ATi TechnologiesAMD’s initial foray into the realm of DX10 graphics landed with something of a thud — a late, underwhelming thud in the form of the R600 chip-based Radeon HD 2900 XT last summer. The R600 was a large, hot chip that failed to compete against NVIDIA’s GeForce 8800 GTX that had been released a full half-year earlier. AMD scrambled and responded with the RV670 chip, upon which the Radeon HD 3850 and HD 3870 boards were based. The RV670, while extremely derivative of the R600 in design, was moved to a 55nm manufacturing process and the subsequent die shrink saw a much smaller, cooler running GPU than the 2900 XT. The Radeon 3000 series was therefore more competitive in performance against NVIDIA products, and being based on a smaller chip was priced to move, putting AMD somewhat back into the GPU fray. NVIDIA, however, is not a company that sees kindly to its market share being threatened and responded with excellent products such as the GeForce 9600 GT, and with price drops for GPUs like the 8800 GT. As SimHQ’s recent Midrange GPU Roundup showed, this left AMD again taking backseat to NVIDIA’s products, and the graphics market has been waiting to see how the struggling company would respond.

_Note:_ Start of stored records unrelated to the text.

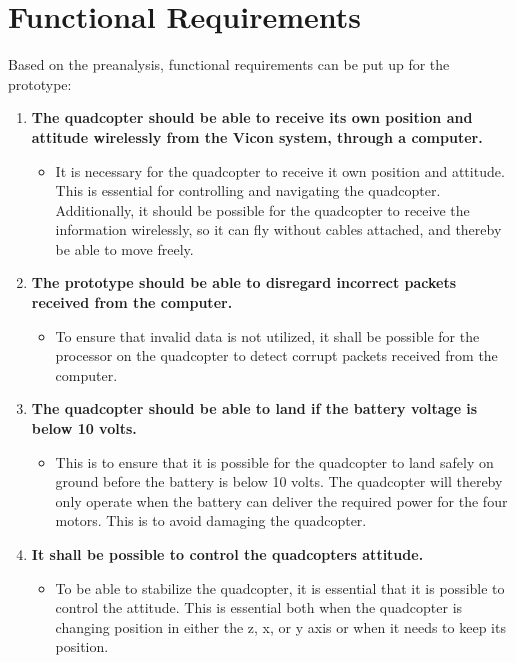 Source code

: \chapter{Functional Requirements}
\label{ch:functionalRequirements}
Based on the preanalysis, functional requirements can be put up for the prototype:

\begin{enumerate}[label=\textbf{\arabic*})]
\item \textbf{The quadcopter should be able to receive its own position and attitude wirelessly from the Vicon system, through a computer.}
\begin{itemize}
\item[] It is necessary for the quadcopter to receive it own position and attitude. This is essential for controlling and navigating the quadcopter. Additionally, it should be possible for the quadcopter to receive the information wirelessly, so it can fly without cables attached, and thereby be able to move freely.
\end{itemize}

\item \textbf{The prototype should be able to disregard incorrect packets received from the computer.}
\begin{itemize}
\item[] To ensure that invalid data is not utilized, it shall be possible for the processor on the quadcopter to detect corrupt packets received from the computer.
\end{itemize}

\item \textbf{The quadcopter should be able to land if the battery voltage is below 10 volts.}
\begin{itemize}
\item[] This is to ensure that it is possible for the quadcopter to land safely on ground before the battery is below 10 volts. The quadcopter will thereby only operate when the battery can deliver the required power for the four motors. This is to avoid damaging the quadcopter.
\end{itemize}

\item \textbf{It shall be possible to control the quadcopters attitude.}
\begin{itemize}
\item[] To be able to stabilize the quadcopter, it is essential that it is possible to control the attitude. This is essential both when the quadcopter is changing position in either the z, x, or y axis or when it needs to keep its position.
\end{itemize}


\end{enumerate}
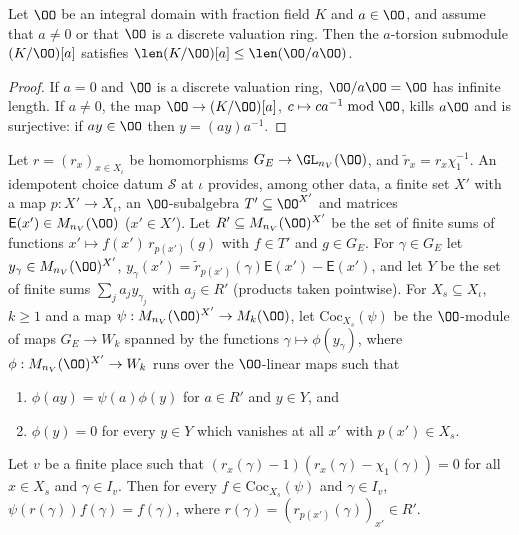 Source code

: \begin{lemma}\label{pf:linkN:torsKO}
Let $\OO$ be an integral domain with fraction field $K$ and $a\in\OO$, and assume that $a\ne0$ or that $\OO$ is a discrete valuation ring. Then
the $a$-torsion submodule $(K/\OO)[a]$ satisfies $\len(K/\OO)[a]\le\len(\OO/a\OO)$.
\end{lemma}

\begin{proof}
If $a=0$ and $\OO$ is a discrete valuation ring, $\OO/a\OO=\OO$ has infinite length. If $a\ne0$, the map $\OO\to(K/\OO)[a]$,
$c\mapsto ca^{-1}\bmod\OO$, kills $a\OO$ and is surjective: if $ay\in\OO$ then $y=(ay)a^{-1}$.
\end{proof}

\begin{definition}\label{pf:linkN:cocW}
Let $r=(r_x)_{x\in X_\iota}$ be homomorphisms $G_E\to\GL_{n_V}(\OO)$, and $\tilde r_x=r_x\chi_1^{-1}$. An idempotent choice datum $\mathcal S$ at $\iota$
provides, among other data, a finite set $X'$ with a map $p:X'\to X_\iota$, an $\OO$-subalgebra $T'\subseteq\OO^{X'}$ and matrices
$\mathsf E(x')\in M_{n_V}(\OO)$ ($x'\in X'$). Let $R'\subseteq M_{n_V}(\OO)^{X'}$ be the set of finite sums of functions
$x'\mapsto f(x')\,r_{p(x')}(g)$ with $f\in T'$ and $g\in G_E$. For $\gamma\in G_E$ let $y_\gamma\in M_{n_V}(\OO)^{X'}$,
$y_\gamma(x')=\tilde r_{p(x')}(\gamma)\mathsf E(x')-\mathsf E(x')$, and let $Y$ be the set of finite sums $\sum_ja_jy_{\gamma_j}$ with $a_j\in R'$
(products taken pointwise). For $X_s\subseteq X_\iota$, $k\ge1$ and a map $\psi:M_{n_V}(\OO)^{X'}\to M_k(\OO)$, let $\mathrm{Coc}_{X_s}(\psi)$ be the
$\OO$-module of maps $G_E\to W_k$ spanned by the functions $\gamma\mapsto\phi(y_\gamma)$, where $\phi:M_{n_V}(\OO)^{X'}\to W_k$ runs over the
$\OO$-linear maps such that
\begin{enumerate}[label=(\alph*)]
\item $\phi(ay)=\psi(a)\phi(y)$ for $a\in R'$ and $y\in Y$, and
\item $\phi(y)=0$ for every $y\in Y$ which vanishes at all $x'$ with $p(x')\in X_s$.
\end{enumerate}
\end{definition}

\begin{lemma}\label{pf:linkN:cocquad}
Let $v$ be a finite place such that $(r_x(\gamma)-1)(r_x(\gamma)-\chi_1(\gamma))=0$ for all $x\in X_s$ and $\gamma\in I_v$. Then for every
$f\in\mathrm{Coc}_{X_s}(\psi)$ and $\gamma\in I_v$, $\psi(r(\gamma))f(\gamma)=f(\gamma)$, where $r(\gamma)=(r_{p(x')}(\gamma))_{x'}\in R'$.
\end{lemma}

The RV770 chip is AMD’s response and it’s a truly impressive engineering feat from a number of perspectives. The new chip has a die size increase of roughly 35% over that of the RV670 (256mm^2 vs. 190mm^2, and a transistor increase from 666m to 965m), yet AMD has managed to cram an amazing amount of increased functionality into the chip. While staying with a 55nm fabrication process, AMD has taken their previous architecture and increased the number of stream processors (shader units) from 320 to 800 units, more than doubled the texture units, completely revamped the memory controller, and beefed-up the ROPs (render back-end units). All of this suggests AMD’s engineers went back to the drawing board for major redesigns of the architecture to pack this much processing power into such a relatively small chip (NVIDIA’s G92, used for products like the 9800 GTX, is roughly 330mm^2 in size). How did AMD manage to pull this off? We’ll try to quickly cover the main improvements made to RV770 from the previous generation before diving into what most readers really want to see: the performance numbers.

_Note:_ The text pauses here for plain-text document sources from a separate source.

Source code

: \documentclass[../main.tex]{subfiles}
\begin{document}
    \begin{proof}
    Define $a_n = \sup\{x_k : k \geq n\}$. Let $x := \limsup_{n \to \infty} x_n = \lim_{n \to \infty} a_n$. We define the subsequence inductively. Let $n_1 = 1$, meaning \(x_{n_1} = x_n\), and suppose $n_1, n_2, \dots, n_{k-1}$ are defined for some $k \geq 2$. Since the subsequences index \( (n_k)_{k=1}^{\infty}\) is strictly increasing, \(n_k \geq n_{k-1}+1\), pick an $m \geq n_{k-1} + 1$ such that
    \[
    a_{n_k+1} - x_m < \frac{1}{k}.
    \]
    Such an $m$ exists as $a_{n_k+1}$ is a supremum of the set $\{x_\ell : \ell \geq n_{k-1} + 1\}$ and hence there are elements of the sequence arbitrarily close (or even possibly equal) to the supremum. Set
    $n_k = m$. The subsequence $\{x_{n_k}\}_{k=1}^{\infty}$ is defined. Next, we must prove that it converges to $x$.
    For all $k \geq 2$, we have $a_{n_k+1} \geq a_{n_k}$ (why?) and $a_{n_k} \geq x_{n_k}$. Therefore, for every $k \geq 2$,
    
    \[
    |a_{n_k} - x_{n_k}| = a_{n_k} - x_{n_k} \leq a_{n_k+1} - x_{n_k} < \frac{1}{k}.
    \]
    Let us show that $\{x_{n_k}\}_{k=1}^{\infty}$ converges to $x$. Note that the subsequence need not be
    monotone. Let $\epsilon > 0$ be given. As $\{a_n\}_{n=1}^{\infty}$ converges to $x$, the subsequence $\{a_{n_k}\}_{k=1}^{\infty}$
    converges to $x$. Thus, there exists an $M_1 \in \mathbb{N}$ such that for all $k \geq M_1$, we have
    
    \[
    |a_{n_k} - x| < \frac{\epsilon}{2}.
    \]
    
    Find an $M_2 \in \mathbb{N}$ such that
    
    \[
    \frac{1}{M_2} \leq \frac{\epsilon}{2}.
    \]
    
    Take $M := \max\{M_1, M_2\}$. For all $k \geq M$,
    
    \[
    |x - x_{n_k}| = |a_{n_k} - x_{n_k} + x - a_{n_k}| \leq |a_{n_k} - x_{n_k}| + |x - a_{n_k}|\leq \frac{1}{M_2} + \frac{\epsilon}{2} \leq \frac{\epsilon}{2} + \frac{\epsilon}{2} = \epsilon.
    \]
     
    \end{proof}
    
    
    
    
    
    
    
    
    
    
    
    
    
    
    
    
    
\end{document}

RV770 - Click for image enlargementFirst off, AMD redesigned the stream processing units to be able to increase their head count from 320 to 800 units. These units are now arranged in 10 SIMD arrays, each sporting 80 cores and a 16KB cache. Each SIMD array also boasts four texture units with an L1 cache, and the shader units have of course been optimized for better performance, with each unit able to perform two operations per clock cycle (single-precision FP MAD and MUL ops). With this many stream processors clocked at the frequency of the Radeon HD 4850, 625MHz, AMD is able to claim the first desktop product that breaks the one teraflop barrier. All bundled in a $200 graphics board. Readers now can see why we described the RV770 as an impressive engineering feat a few sentences earlier. And considering how the potential use of graphics boards appears to be on the verge of ranging beyond just the rendering of 3D graphics, with the advent of physics, photo manipulation, video transcoding, folding@home projects, etc., becoming GPU-accelerated, the raw math-crunching power of the RV770 will certainly be put to good use by such applications. The Radeon HD 4870, clocked at a reported 750MHz, should offer a theoretical 1.2 teraflops at its $300 price point, and with its GDDR5 memory and the substantial memory bandwidth increase it brings should see its real-world usage come closer to theoretical peaks than the HD 4850.

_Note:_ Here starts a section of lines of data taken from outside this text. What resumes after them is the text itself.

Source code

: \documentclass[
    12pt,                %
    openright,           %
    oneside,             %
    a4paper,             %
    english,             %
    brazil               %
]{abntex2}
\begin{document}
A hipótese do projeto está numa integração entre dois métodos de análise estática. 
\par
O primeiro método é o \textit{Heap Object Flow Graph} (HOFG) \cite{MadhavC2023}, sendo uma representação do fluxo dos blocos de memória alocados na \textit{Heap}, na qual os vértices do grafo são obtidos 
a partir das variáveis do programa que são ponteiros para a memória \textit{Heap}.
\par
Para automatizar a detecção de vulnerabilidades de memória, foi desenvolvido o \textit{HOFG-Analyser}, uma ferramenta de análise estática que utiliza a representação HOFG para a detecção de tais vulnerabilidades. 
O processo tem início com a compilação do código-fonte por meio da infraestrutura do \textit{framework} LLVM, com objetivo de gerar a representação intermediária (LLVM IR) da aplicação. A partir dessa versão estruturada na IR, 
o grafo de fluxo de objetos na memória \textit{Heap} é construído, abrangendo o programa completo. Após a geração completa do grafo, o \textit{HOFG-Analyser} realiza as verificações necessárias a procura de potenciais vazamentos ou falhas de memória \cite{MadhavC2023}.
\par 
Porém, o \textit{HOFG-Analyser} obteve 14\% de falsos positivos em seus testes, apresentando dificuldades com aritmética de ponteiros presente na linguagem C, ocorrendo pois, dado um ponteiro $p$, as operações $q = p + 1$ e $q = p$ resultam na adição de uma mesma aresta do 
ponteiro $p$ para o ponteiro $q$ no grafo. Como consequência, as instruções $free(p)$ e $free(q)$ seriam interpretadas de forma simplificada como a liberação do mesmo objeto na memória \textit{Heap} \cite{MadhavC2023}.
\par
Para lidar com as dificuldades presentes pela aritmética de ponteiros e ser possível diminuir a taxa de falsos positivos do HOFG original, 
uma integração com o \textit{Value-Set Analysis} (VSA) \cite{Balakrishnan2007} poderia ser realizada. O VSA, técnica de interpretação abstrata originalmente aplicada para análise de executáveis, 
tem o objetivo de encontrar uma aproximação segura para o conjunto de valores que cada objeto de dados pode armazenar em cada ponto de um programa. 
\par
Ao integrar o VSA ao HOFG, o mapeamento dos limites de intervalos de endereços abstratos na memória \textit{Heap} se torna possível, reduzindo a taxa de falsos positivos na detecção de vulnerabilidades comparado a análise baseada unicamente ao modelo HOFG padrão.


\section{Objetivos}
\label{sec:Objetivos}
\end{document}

Beyond the stream processors, AMD has also redesigned the memory controller. The old ring bus architecture introduced with the Radeon 1800/1900s and used up to the RV670 is now gone and has been replaced with a more distributed design that sees the interface placed around the chip’s edges and the controllers positioned closer to the ROPs. AMD claims that this improves bandwidth utilization while requiring less die space than the previous ring bus design. The new controllers also have an L2 cache with each block and support GDDR5. The Radeon HD 4850 uses GDDR3, but the new memory type will arrive with the HD 4870. Rumors have been circulating of a dual-chip R700 product coming in late summer or early fall and this new memory controller may suggest that AMD has worked to improve communication between chips compared to previous multi-GPU products.